When an idea is born, our first question is usually, “How do we make this a reality?” The answer is usually to assemble a small team to confirm the merits, package up a business case, get it approved, and make it happen.
That’s good when the idea supports the company’s strategy… but what if it isn’t aligned?
Unfortunately, some ideas are distractions. Even good ideas can distract from higher strategic priorities, and most companies are running too lean to afford distractions. If unaligned ideas gain traction and become projects:
- Best case: The idea is stopped when it seeks funding approval. Damage is limited to the wasted time and talent of the project team. Of course, we never know what they might have accomplished if they had stayed focused on strategic priorities.
- Worst case: The idea has enough momentum from the time, money and enthusiasm already spent that it gains approval and siphons off even more time and money. As a result, core strategies don’t receive full funding.
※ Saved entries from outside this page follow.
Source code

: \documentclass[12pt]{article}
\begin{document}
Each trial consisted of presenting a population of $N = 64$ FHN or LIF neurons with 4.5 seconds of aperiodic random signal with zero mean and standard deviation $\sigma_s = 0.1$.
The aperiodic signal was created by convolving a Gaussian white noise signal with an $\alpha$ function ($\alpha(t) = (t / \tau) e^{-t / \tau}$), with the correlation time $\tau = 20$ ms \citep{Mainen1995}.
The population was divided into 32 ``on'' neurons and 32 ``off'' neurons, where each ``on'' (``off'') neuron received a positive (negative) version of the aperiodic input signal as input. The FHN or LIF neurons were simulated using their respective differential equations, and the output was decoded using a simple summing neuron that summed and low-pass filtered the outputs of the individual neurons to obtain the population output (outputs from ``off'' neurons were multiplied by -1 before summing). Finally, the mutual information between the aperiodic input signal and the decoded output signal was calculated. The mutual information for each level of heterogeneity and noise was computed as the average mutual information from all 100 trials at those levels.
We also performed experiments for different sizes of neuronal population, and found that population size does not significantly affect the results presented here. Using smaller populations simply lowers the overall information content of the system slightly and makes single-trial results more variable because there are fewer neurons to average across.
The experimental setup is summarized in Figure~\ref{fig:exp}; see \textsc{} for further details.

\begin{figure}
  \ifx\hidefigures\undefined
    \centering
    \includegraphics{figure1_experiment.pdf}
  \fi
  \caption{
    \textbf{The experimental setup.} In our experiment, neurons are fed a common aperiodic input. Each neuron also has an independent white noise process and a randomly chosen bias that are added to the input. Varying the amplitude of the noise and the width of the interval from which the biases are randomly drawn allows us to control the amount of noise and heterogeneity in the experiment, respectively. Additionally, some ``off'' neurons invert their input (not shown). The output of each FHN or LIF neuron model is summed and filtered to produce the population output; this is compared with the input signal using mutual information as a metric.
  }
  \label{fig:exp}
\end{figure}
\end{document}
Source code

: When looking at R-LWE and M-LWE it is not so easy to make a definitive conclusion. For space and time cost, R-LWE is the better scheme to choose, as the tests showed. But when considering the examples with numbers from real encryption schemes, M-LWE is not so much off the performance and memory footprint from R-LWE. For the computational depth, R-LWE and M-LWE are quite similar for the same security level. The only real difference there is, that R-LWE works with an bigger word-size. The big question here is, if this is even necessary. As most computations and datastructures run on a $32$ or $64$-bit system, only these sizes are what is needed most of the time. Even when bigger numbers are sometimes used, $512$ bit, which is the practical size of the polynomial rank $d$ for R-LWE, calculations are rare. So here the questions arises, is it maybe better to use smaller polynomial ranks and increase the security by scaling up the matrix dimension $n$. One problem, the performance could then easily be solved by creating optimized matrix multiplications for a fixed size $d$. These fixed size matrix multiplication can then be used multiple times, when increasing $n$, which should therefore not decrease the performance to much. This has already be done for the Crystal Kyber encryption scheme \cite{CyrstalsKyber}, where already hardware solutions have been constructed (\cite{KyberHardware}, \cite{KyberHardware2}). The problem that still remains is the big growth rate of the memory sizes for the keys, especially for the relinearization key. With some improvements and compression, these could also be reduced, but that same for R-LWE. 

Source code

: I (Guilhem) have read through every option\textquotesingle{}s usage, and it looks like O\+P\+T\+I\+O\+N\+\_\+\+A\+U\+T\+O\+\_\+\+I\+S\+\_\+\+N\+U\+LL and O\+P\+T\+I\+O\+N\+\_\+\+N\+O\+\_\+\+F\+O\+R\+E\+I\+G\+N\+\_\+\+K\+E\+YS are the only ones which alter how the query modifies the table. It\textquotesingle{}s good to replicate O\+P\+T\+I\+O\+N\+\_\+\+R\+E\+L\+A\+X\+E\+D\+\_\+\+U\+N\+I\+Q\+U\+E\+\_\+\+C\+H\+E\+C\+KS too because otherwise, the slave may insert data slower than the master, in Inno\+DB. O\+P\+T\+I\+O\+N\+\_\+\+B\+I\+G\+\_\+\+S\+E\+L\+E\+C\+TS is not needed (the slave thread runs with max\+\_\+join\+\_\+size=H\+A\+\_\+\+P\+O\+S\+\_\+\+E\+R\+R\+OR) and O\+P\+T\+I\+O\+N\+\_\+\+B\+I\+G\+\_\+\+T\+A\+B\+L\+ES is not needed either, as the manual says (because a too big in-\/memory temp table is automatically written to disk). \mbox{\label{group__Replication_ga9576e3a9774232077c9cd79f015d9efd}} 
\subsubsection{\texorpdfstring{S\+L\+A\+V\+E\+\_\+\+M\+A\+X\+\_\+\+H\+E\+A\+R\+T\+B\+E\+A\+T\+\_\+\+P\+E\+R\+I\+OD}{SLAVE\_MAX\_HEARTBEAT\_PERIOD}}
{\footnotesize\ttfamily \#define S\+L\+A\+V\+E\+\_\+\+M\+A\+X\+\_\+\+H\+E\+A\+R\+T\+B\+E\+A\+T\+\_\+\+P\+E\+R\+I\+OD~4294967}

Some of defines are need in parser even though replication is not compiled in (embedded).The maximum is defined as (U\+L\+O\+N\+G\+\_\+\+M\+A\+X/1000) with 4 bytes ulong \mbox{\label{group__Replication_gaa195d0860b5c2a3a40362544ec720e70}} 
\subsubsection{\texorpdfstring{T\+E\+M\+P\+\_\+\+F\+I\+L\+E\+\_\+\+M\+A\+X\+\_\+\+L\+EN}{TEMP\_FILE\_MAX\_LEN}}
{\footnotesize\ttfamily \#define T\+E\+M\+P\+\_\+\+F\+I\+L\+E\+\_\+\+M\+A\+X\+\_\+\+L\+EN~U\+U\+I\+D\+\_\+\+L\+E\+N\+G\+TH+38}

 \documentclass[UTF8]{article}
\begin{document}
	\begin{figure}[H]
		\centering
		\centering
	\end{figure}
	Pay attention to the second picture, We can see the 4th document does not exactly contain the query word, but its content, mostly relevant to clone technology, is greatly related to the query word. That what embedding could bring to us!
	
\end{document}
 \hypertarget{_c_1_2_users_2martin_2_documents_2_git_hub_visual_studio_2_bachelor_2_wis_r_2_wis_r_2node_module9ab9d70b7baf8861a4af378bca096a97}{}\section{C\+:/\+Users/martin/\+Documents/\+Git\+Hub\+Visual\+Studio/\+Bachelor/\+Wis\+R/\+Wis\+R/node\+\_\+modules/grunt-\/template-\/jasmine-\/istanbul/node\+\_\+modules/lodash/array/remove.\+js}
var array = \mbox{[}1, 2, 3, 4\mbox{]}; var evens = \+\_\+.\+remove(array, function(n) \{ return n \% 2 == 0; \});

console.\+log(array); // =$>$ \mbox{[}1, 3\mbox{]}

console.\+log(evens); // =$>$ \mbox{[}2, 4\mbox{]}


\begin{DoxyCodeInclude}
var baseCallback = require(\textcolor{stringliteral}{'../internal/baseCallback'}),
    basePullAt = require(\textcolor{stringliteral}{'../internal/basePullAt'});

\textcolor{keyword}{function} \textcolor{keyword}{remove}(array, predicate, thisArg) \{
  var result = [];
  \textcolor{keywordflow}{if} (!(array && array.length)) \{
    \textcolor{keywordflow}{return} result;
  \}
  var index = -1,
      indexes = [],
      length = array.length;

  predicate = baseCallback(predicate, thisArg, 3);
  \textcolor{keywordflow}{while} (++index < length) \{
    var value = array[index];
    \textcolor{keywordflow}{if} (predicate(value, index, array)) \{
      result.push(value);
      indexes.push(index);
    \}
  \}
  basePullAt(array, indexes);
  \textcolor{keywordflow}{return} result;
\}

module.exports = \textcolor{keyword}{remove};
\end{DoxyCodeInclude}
In either case, the performance of the core strategy is undermined.
Questions 1 & 2
Leaders can embed a critical test into their capital process. Even before assembling a project team, an idea must demonstrate strategic alignment:
- How does the idea support our strategic priorities? As I have said before, motherhood statements such as “grow our business” and “customer satisfaction” don’t count.
- What are the best arguments that the idea is a distraction? Flipping the question around can trigger new insights.
It should be very clear within the organization that this test will be applied when they come forward for approval. It should be clear to all project sponsors that failing this test can indicate the sponsor doesn’t understand the company’s strategy – an accusation no one wants leveled against them.
Of course, some non-aligned ideas may be truly worth exploring, possibly even become a new facet of the strategic plan… but that is a decision made by senior leadership before an idea rallies a project team and begins consuming time, talent and resources.
One thought on “Sticking To The Plan”
You make an excellent point, Dave. We have a responsibility to consider lost opportunity cost BEFORE we go after that next bright, shiny object.